The portal was a hard, fiber-bound black synthetic with the Tollamune sigil in the middle, and oval—twelve feet tall by six feet across at the widest point, which meant it was designed to swing on a hinge, rather than roll sideways. The handles molded into the surface meant that it was designed to open outward; probably the door itself was beveled to mate with its surround, so that pushing on it merely transferred the strain to the frame and then the solid poured stone of the foundations.

He touched it, and it felt massive, with that underlying solidity you only got with big blocks of masonry and things like bank vaults. The seal with the edges was good enough that there probably wasn’t any sand in the chamber beyond.

“Yes,” the engineer said, completing her examination. “The sensor is centrally located, below the Imperial symbol. Contemporary practice would put it to one side, near the hinge.”

She took a small, heavy, edged tool from her harness and struck the surface three times. A plate swung down, hanging open from interior hinges at the bottom; it still swung freely after all this time.

Within was a shallow depression; looking closely, Jeremy saw that it was lined with some shiny, dark-brown substance.

“This would have been the identity sensor,” she said.

Back home on Earth, they’d been talking about using DNA for identification for a while—they called it biometric ID—but apart from some forensics work they hadn’t gotten around to it. It wasn’t as if there were many places you had to check people’s ID, after all. Not in the Free World, at least, where even passports were falling out of use; in the paranoid EastBloc you even had to show an identity card to get on a domestic flight. But this was the equivalent of a bank vault—or a secret lab at Los Alamos—so he supposed it made sense.

Hmmm. Or perhaps it was just their equivalent of a key and lock system.

“What’s the actual locking mechanism?” he asked.

Baid shrugged. “This is quite old, and so might be nonstandard. In a modern system, it would be cylindrical bolts working by air pressure in matching holes in the door and in the jamb opposite the hinge. If it was a very redundant system, there would also be bolts in the wall above and below the door. It might be an active system, with the rods retraced when the mechanism was not activated. In that case—”

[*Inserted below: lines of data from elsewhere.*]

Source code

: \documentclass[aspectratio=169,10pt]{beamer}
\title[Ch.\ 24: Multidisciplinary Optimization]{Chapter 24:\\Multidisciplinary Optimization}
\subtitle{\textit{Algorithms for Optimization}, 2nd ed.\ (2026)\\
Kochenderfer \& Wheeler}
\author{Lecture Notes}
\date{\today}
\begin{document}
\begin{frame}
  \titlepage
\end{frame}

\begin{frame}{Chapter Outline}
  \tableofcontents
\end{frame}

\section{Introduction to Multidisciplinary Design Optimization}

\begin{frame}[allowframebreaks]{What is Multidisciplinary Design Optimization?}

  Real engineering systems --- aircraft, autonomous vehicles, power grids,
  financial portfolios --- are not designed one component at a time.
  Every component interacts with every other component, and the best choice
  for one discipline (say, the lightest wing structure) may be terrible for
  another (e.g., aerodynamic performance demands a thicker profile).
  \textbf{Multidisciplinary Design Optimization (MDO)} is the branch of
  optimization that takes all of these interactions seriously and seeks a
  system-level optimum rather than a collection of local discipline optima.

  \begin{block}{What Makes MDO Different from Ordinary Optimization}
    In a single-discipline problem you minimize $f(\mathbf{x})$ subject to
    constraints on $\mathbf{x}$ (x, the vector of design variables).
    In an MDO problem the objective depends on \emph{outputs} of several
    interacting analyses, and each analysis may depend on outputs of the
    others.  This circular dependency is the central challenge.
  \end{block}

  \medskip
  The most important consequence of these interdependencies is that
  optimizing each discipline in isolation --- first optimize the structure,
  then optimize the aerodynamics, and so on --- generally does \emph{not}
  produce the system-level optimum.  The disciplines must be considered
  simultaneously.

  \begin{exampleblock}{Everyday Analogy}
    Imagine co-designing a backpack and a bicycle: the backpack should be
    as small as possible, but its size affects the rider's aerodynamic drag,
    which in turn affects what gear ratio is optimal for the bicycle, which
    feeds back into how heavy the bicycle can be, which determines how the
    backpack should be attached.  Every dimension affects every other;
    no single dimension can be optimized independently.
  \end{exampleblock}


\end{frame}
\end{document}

She tugged hard on the door, with as much effect as pulling at a fifty-ton boulder.

“-it would open. If a passive system, the sensor would open a valve to retract the locking rods. In that case, they are still in place, and cannot be moved because the pressure system is long decayed. I confess bafflement. This material is too refractory to be dissolved easily, and even a highly powered adamantium-tipped drill would require prolonged effort.”

“Is there likely to be anything immediately behind the door?” Jeremy asked.

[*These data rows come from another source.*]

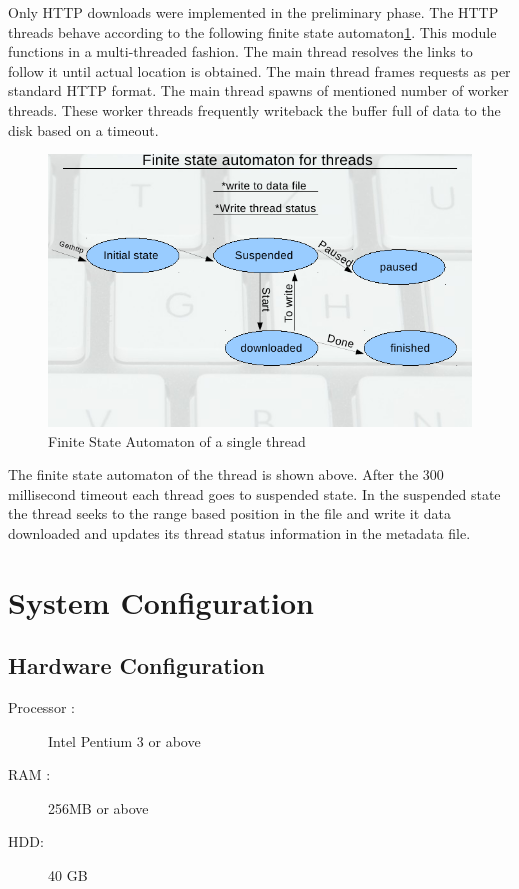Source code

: \documentclass[pdftex,12pt,a4paper,pdfencoding=unicode]{article}
\begin{document}
\begin{onehalfspace}
       Only HTTP downloads were implemented in the preliminary phase. The HTTP threads behave according to the following finite state
       automaton\ref{fig:ts}. This module functions in a multi-threaded fashion. The main thread resolves the links to follow it until
       actual location is obtained. The main thread frames requests as per standard HTTP format. The main thread spawns of mentioned
       number of worker threads. These worker threads frequently writeback the buffer full of data to the disk based on a timeout.
       \newpage
       \begin{figure}[h!]
        \includegraphics[scale=0.90]{pic/ts.png}
         \caption{Finite State Automaton of a single thread \label{fig:ts}}
       \end{figure}

       The finite state automaton of the thread is shown above. After the 300 millisecond timeout each thread goes to suspended state.
       In the suspended state the thread seeks to the range based position in the file and write it data downloaded and updates its thread
       status information in the metadata file.

       \newpage
       \section{System Configuration}
       \subsection{Hardware Configuration}
       \begin{description}
         \item[Processor :] Intel Pentium 3 or above
         \item[RAM :] 256MB or above
         \item[HDD: ] 40 GB
       \end{description}


\end{onehalfspace}
\end{document}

He was already wincing inside; this was tomb-robbing with a vengeance.

“No,” Baid said. “Typically, there would be a section of corridor beyond the door.”

She looked at Teyud, and the Thoughtful Grace nodded. “That was the usual pattern in the Imperial era as well.”

“I have something that might… that with a reasonable degree of probability might… solve this problem,” Jeremy said.

The Martians looked at him, doing that disconcerting double blink. He found it a bit less eerie after waking up for a while with an example beside him on the pillow. He went on:

“It’s called plastique.”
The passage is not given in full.